## EXERCISE REQUIREMENTS
Leaving out the pictures, reproduce each record exactly and in full.

+ + +

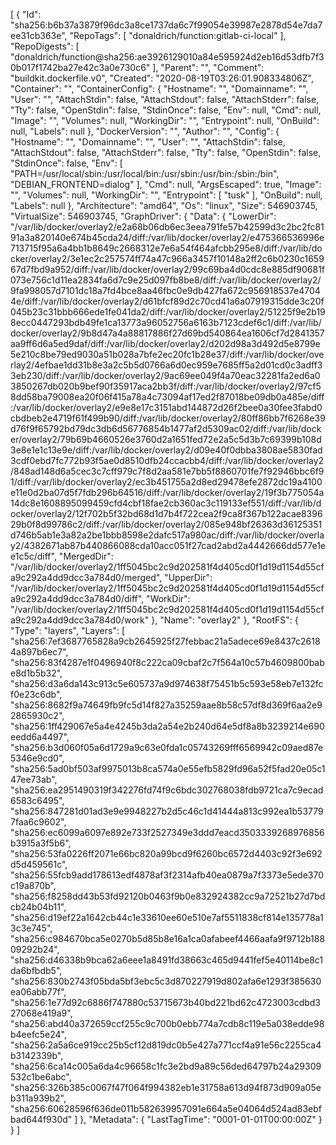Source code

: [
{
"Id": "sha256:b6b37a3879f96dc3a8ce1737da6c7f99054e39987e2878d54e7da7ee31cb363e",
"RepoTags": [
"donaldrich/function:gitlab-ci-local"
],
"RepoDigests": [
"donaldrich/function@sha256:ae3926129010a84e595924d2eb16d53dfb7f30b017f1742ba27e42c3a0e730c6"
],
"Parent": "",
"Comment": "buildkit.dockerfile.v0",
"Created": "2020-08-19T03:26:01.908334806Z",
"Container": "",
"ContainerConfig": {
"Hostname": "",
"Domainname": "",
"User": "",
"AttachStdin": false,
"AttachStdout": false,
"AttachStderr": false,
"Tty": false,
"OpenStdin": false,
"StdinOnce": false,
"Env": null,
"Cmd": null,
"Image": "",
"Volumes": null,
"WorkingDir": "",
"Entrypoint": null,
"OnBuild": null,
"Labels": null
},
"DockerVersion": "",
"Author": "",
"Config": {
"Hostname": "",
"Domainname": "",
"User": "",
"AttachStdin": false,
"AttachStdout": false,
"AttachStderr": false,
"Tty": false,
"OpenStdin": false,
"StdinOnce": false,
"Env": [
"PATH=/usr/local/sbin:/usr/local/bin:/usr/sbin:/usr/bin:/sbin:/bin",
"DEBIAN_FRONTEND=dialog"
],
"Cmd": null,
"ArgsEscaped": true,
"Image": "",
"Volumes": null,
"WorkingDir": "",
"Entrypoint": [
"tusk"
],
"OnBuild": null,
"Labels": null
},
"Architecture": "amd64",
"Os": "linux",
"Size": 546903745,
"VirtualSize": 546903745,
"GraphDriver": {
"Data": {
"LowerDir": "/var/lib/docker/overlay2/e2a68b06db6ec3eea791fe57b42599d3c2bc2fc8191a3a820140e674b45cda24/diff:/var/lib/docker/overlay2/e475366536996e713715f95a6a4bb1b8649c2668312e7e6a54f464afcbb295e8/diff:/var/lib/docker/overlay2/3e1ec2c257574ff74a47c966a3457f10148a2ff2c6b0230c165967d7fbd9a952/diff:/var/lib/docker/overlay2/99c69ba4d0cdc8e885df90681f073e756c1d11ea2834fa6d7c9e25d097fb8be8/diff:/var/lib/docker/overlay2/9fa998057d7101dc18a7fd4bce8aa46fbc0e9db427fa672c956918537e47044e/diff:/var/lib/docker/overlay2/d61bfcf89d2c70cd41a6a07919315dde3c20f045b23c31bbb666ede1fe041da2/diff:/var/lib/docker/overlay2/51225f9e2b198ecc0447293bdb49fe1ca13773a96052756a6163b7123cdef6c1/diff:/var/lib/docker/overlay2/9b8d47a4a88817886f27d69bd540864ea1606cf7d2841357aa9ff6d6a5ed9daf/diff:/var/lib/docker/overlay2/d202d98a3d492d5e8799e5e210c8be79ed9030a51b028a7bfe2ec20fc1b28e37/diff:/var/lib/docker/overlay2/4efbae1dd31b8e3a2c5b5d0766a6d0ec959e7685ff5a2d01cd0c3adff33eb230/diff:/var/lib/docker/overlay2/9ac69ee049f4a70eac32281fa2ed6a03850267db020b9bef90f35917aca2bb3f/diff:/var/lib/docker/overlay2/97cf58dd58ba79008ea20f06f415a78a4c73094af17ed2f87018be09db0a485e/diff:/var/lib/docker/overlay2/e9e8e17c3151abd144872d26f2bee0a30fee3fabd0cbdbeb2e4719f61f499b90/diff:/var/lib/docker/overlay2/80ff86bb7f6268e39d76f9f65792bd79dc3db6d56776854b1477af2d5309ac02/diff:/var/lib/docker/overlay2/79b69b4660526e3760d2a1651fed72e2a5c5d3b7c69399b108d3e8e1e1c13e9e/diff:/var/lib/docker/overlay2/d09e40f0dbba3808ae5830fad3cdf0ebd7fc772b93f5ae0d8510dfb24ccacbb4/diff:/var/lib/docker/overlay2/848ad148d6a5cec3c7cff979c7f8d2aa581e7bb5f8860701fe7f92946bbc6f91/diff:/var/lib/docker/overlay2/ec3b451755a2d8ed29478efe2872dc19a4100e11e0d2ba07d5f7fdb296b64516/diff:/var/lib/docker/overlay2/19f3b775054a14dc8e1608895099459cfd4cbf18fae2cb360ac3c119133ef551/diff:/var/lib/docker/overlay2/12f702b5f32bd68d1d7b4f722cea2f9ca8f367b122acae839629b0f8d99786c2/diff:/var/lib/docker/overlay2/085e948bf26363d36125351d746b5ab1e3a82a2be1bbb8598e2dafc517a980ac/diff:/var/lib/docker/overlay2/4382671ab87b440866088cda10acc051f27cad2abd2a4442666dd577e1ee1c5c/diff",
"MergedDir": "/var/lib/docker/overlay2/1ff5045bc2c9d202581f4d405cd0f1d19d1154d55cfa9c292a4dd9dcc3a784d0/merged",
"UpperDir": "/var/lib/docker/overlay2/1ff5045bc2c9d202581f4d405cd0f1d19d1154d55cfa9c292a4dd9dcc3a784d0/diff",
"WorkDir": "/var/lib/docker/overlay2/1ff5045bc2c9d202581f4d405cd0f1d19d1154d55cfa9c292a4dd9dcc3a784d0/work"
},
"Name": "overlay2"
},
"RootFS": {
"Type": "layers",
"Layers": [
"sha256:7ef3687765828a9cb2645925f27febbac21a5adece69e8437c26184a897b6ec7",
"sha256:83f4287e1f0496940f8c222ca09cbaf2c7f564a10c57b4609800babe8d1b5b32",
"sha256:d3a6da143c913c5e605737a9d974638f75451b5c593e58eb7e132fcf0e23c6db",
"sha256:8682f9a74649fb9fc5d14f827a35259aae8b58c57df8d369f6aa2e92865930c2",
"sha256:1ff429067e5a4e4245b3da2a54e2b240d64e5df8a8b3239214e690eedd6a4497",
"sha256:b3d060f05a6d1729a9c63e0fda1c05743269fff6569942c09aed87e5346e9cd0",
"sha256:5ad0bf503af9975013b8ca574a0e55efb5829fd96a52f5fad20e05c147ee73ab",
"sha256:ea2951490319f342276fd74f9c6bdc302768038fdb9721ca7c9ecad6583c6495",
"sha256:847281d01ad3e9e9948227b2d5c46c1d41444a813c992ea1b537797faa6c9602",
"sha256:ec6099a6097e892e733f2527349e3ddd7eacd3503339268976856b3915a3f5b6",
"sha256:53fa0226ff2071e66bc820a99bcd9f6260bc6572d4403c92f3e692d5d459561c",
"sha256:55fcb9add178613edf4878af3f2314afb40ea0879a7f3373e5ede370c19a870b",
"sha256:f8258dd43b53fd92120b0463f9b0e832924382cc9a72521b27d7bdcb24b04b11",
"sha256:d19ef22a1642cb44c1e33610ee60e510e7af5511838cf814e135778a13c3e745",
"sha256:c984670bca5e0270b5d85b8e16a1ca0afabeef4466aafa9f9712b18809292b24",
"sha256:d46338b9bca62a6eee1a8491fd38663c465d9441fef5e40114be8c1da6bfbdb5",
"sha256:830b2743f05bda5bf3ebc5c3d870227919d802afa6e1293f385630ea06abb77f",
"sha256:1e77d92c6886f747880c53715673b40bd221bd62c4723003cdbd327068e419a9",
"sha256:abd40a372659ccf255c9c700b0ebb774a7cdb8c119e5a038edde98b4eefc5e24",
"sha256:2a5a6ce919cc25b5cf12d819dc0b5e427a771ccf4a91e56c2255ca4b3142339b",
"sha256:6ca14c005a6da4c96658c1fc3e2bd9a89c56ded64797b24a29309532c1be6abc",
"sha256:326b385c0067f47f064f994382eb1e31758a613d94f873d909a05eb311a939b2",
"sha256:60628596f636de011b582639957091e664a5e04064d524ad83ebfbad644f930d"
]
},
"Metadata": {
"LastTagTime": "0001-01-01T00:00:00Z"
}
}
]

+ + +

## THE COMPLETED TASK
Source code

: [
{
"Id": "sha256:b6b37a3879f96dc3a8ce1737da6c7f99054e39987e2878d54e7da7ee31cb363e",
"RepoTags": [
"donaldrich/function:gitlab-ci-local"
],
"RepoDigests": [
"donaldrich/function@sha256:ae3926129010a84e595924d2eb16d53dfb7f30b017f1742ba27e42c3a0e730c6"
],
"Parent": "",
"Comment": "buildkit.dockerfile.v0",
"Created": "2020-08-19T03:26:01.908334806Z",
"Container": "",
"ContainerConfig": {
"Hostname": "",
"Domainname": "",
"User": "",
"AttachStdin": false,
"AttachStdout": false,
"AttachStderr": false,
"Tty": false,
"OpenStdin": false,
"StdinOnce": false,
"Env": null,
"Cmd": null,
"Image": "",
"Volumes": null,
"WorkingDir": "",
"Entrypoint": null,
"OnBuild": null,
"Labels": null
},
"DockerVersion": "",
"Author": "",
"Config": {
"Hostname": "",
"Domainname": "",
"User": "",
"AttachStdin": false,
"AttachStdout": false,
"AttachStderr": false,
"Tty": false,
"OpenStdin": false,
"StdinOnce": false,
"Env": [
"PATH=/usr/local/sbin:/usr/local/bin:/usr/sbin:/usr/bin:/sbin:/bin",
"DEBIAN_FRONTEND=dialog"
],
"Cmd": null,
"ArgsEscaped": true,
"Image": "",
"Volumes": null,
"WorkingDir": "",
"Entrypoint": [
"tusk"
],
"OnBuild": null,
"Labels": null
},
"Architecture": "amd64",
"Os": "linux",
"Size": 546903745,
"VirtualSize": 546903745,
"GraphDriver": {
"Data": {
"LowerDir": "/var/lib/docker/overlay2/e2a68b06db6ec3eea791fe57b42599d3c2bc2fc8191a3a820140e674b45cda24/diff:/var/lib/docker/overlay2/e475366536996e713715f95a6a4bb1b8649c2668312e7e6a54f464afcbb295e8/diff:/var/lib/docker/overlay2/3e1ec2c257574ff74a47c966a3457f10148a2ff2c6b0230c165967d7fbd9a952/diff:/var/lib/docker/overlay2/99c69ba4d0cdc8e885df90681f073e756c1d11ea2834fa6d7c9e25d097fb8be8/diff:/var/lib/docker/overlay2/9fa998057d7101dc18a7fd4bce8aa46fbc0e9db427fa672c956918537e47044e/diff:/var/lib/docker/overlay2/d61bfcf89d2c70cd41a6a07919315dde3c20f045b23c31bbb666ede1fe041da2/diff:/var/lib/docker/overlay2/51225f9e2b198ecc0447293bdb49fe1ca13773a96052756a6163b7123cdef6c1/diff:/var/lib/docker/overlay2/9b8d47a4a88817886f27d69bd540864ea1606cf7d2841357aa9ff6d6a5ed9daf/diff:/var/lib/docker/overlay2/d202d98a3d492d5e8799e5e210c8be79ed9030a51b028a7bfe2ec20fc1b28e37/diff:/var/lib/docker/overlay2/4efbae1dd31b8e3a2c5b5d0766a6d0ec959e7685ff5a2d01cd0c3adff33eb230/diff:/var/lib/docker/overlay2/9ac69ee049f4a70eac32281fa2ed6a03850267db020b9bef90f35917aca2bb3f/diff:/var/lib/docker/overlay2/97cf58dd58ba79008ea20f06f415a78a4c73094af17ed2f87018be09db0a485e/diff:/var/lib/docker/overlay2/e9e8e17c3151abd144872d26f2bee0a30fee3fabd0cbdbeb2e4719f61f499b90/diff:/var/lib/docker/overlay2/80ff86bb7f6268e39d76f9f65792bd79dc3db6d56776854b1477af2d5309ac02/diff:/var/lib/docker/overlay2/79b69b4660526e3760d2a1651fed72e2a5c5d3b7c69399b108d3e8e1e1c13e9e/diff:/var/lib/docker/overlay2/d09e40f0dbba3808ae5830fad3cdf0ebd7fc772b93f5ae0d8510dfb24ccacbb4/diff:/var/lib/docker/overlay2/848ad148d6a5cec3c7cff979c7f8d2aa581e7bb5f8860701fe7f92946bbc6f91/diff:/var/lib/docker/overlay2/ec3b451755a2d8ed29478efe2872dc19a4100e11e0d2ba07d5f7fdb296b64516/diff:/var/lib/docker/overlay2/19f3b775054a14dc8e1608895099459cfd4cbf18fae2cb360ac3c119133ef551/diff:/var/lib/docker/overlay2/12f702b5f32bd68d1d7b4f722cea2f9ca8f367b122acae839629b0f8d99786c2/diff:/var/lib/docker/overlay2/085e948bf26363d36125351d746b5ab1e3a82a2be1bbb8598e2dafc517a980ac/diff:/var/lib/docker/overlay2/4382671ab87b440866088cda10acc051f27cad2abd2a4442666dd577e1ee1c5c/diff",
"MergedDir": "/var/lib/docker/overlay2/1ff5045bc2c9d202581f4d405cd0f1d19d1154d55cfa9c292a4dd9dcc3a784d0/merged",
"UpperDir": "/var/lib/docker/overlay2/1ff5045bc2c9d202581f4d405cd0f1d19d1154d55cfa9c292a4dd9dcc3a784d0/diff",
"WorkDir": "/var/lib/docker/overlay2/1ff5045bc2c9d202581f4d405cd0f1d19d1154d55cfa9c292a4dd9dcc3a784d0/work"
},
"Name": "overlay2"
},
"RootFS": {
"Type": "layers",
"Layers": [
"sha256:7ef3687765828a9cb2645925f27febbac21a5adece69e8437c26184a897b6ec7",
"sha256:83f4287e1f0496940f8c222ca09cbaf2c7f564a10c57b4609800babe8d1b5b32",
"sha256:d3a6da143c913c5e605737a9d974638f75451b5c593e58eb7e132fcf0e23c6db",
"sha256:8682f9a74649fb9fc5d14f827a35259aae8b58c57df8d369f6aa2e92865930c2",
"sha256:1ff429067e5a4e4245b3da2a54e2b240d64e5df8a8b3239214e690eedd6a4497",
"sha256:b3d060f05a6d1729a9c63e0fda1c05743269fff6569942c09aed87e5346e9cd0",
"sha256:5ad0bf503af9975013b8ca574a0e55efb5829fd96a52f5fad20e05c147ee73ab",
"sha256:ea2951490319f342276fd74f9c6bdc302768038fdb9721ca7c9ecad6583c6495",
"sha256:847281d01ad3e9e9948227b2d5c46c1d41444a813c992ea1b537797faa6c9602",
"sha256:ec6099a6097e892e733f2527349e3ddd7eacd3503339268976856b3915a3f5b6",
"sha256:53fa0226ff2071e66bc820a99bcd9f6260bc6572d4403c92f3e692d5d459561c",
"sha256:55fcb9add178613edf4878af3f2314afb40ea0879a7f3373e5ede370c19a870b",
"sha256:f8258dd43b53fd92120b0463f9b0e832924382cc9a72521b27d7bdcb24b04b11",
"sha256:d19ef22a1642cb44c1e33610ee60e510e7af5511838cf814e135778a13c3e745",
"sha256:c984670bca5e0270b5d85b8e16a1ca0afabeef4466aafa9f9712b18809292b24",
"sha256:d46338b9bca62a6eee1a8491fd38663c465d9441fef5e40114be8c1da6bfbdb5",
"sha256:830b2743f05bda5bf3ebc5c3d870227919d802afa6e1293f385630ea06abb77f",
"sha256:1e77d92c6886f747880c53715673b40bd221bd62c4723003cdbd327068e419a9",
"sha256:abd40a372659ccf255c9c700b0ebb774a7cdb8c119e5a038edde98b4eefc5e24",
"sha256:2a5a6ce919cc25b5cf12d819dc0b5e427a771ccf4a91e56c2255ca4b3142339b",
"sha256:6ca14c005a6da4c96658c1fc3e2bd9a89c56ded64797b24a29309532c1be6abc",
"sha256:326b385c0067f47f064f994382eb1e31758a613d94f873d909a05eb311a939b2",
"sha256:60628596f636de011b582639957091e664a5e04064d524ad83ebfbad644f930d"
]
},
"Metadata": {
"LastTagTime": "0001-01-01T00:00:00Z"
}
}
]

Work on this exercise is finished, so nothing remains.